Tauro et al. evaluated matrix metalloproteinase- (MMP-) triggerable release of cisplatin from PEGDA hydrogels of low (574 Da) and high (400 Da) PEG chain molecular weight.104 First, PEGDA was modified with the MMP-cleavable peptide CDLGG using Michael addition of the acrylate and free thiol groups. Hydrogels were formed via free-radical polymerization using ammonium persulfate and N,N,N,N-tetramethylethylenediamine. Cisplatin was reacted to the peptide C-terminus. Nonspecific release of cisplatin from the hydrogel was observed. PEG(4000)DA-cisplatin hydrogels exhibited increased cisplatin release when exposed to MMP-2 and MMP-9. However, PEG(574)DA-cisplatin hydrogels exhibited similar cisplatin release with and without MMP-2 and MMP-9 exposure, likely due to inhibited MMP diffusion into the PEG(574)DA-cisplatin hydrogel. PEG(4000)DA-cisplatin hydrogels induced similar cytotoxicity to soluble cisplatin with MMP2 and MMP9 addition to the cell culture media.

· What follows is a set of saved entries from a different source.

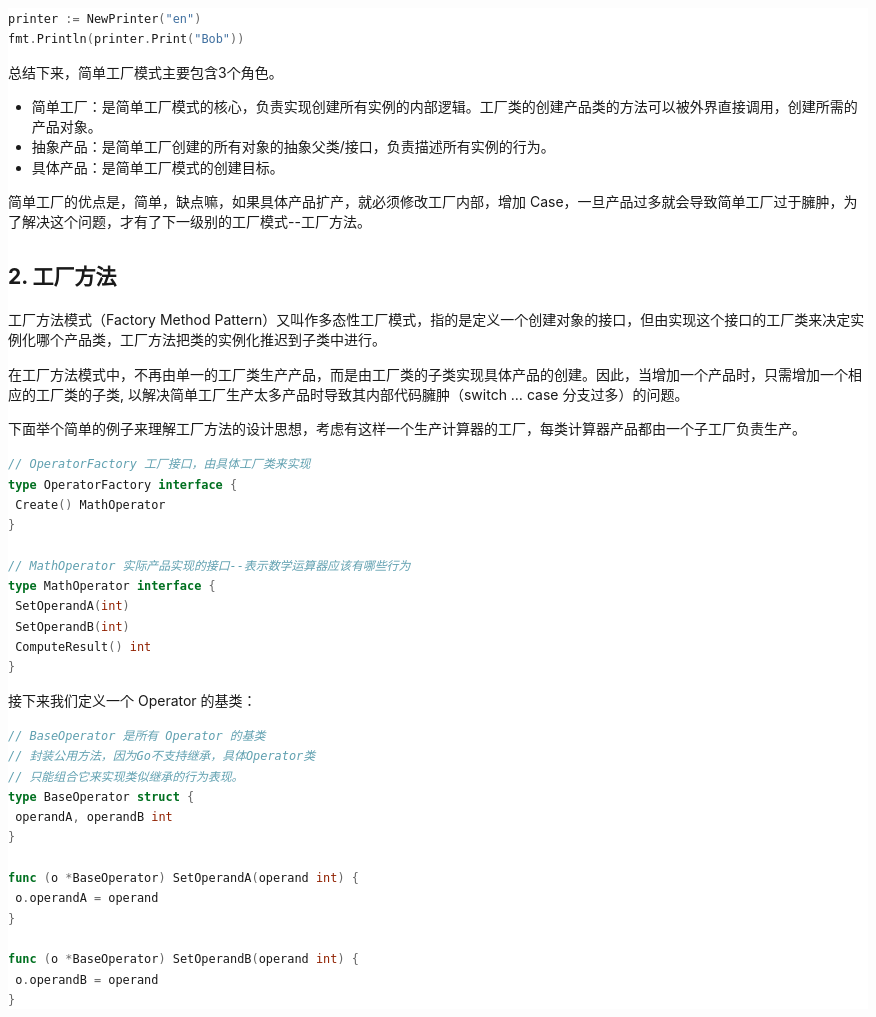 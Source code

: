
 ```go
printer := NewPrinter("en")
fmt.Println(printer.Print("Bob"))
```

总结下来，简单工厂模式主要包含3个角色。

- 简单工厂：是简单工厂模式的核心，负责实现创建所有实例的内部逻辑。工厂类的创建产品类的方法可以被外界直接调用，创建所需的产品对象。
- 抽象产品：是简单工厂创建的所有对象的抽象父类/接口，负责描述所有实例的行为。
- 具体产品：是简单工厂模式的创建目标。

简单工厂的优点是，简单，缺点嘛，如果具体产品扩产，就必须修改工厂内部，增加 Case，一旦产品过多就会导致简单工厂过于臃肿，为了解决这个问题，才有了下一级别的工厂模式--工厂方法。



## 2. 工厂方法

工厂方法模式（Factory Method Pattern）又叫作多态性工厂模式，指的是定义一个创建对象的接口，但由实现这个接口的工厂类来决定实例化哪个产品类，工厂方法把类的实例化推迟到子类中进行。

在工厂方法模式中，不再由单一的工厂类生产产品，而是由工厂类的子类实现具体产品的创建。因此，当增加一个产品时，只需增加一个相应的工厂类的子类, 以解决简单工厂生产太多产品时导致其内部代码臃肿（switch … case 分支过多）的问题。

下面举个简单的例子来理解工厂方法的设计思想，考虑有这样一个生产计算器的工厂，每类计算器产品都由一个子工厂负责生产。

```go
// OperatorFactory 工厂接口，由具体工厂类来实现
type OperatorFactory interface {
 Create() MathOperator
}

// MathOperator 实际产品实现的接口--表示数学运算器应该有哪些行为
type MathOperator interface {
 SetOperandA(int)
 SetOperandB(int)
 ComputeResult() int
}
```

接下来我们定义一个 Operator 的基类：

```go
// BaseOperator 是所有 Operator 的基类
// 封装公用方法，因为Go不支持继承，具体Operator类
// 只能组合它来实现类似继承的行为表现。
type BaseOperator struct {
 operandA, operandB int
}

func (o *BaseOperator) SetOperandA(operand int) {
 o.operandA = operand
}

func (o *BaseOperator) SetOperandB(operand int) {
 o.operandB = operand
}
```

In the pursuit of more effective cancer treatment options, emerging sustained release systems using conjugation/interaction techniques are increasing in interest and beginning to emerge clinically. Successful delivery systems will support sustained release over days to weeks, thereby reducing or eliminating frequent drug administration. These systems allow for increase efficacy of the administered drug, reducing the dose necessary to facilitate an equivalent response, as well as reducing systemic side effects. When choosing the appropriate delivery material, it is important to consider potential advantageous drug/material interactions that can favor drug binding and release, including inherent electrostatic interactions and degradable covalent linkers. Furthermore, engineered interactions can be incorporated into the sustained release system via co-encapsulation with polymers known to interact with the drug or encapsulating hydrophobic ion-pairs. Systemically delivered approaches, including tumor targeting ligands on the surface of the sustained release system (i.e. folate, methotrexate, and cancer-targeting antibodies) will further increase the tumor targeting effect and the efficacy of the chemotherapy drug. Emerging combined drug conjugation and tumor targeting schemes offer unique advantages that should lead to better clinical outcomes.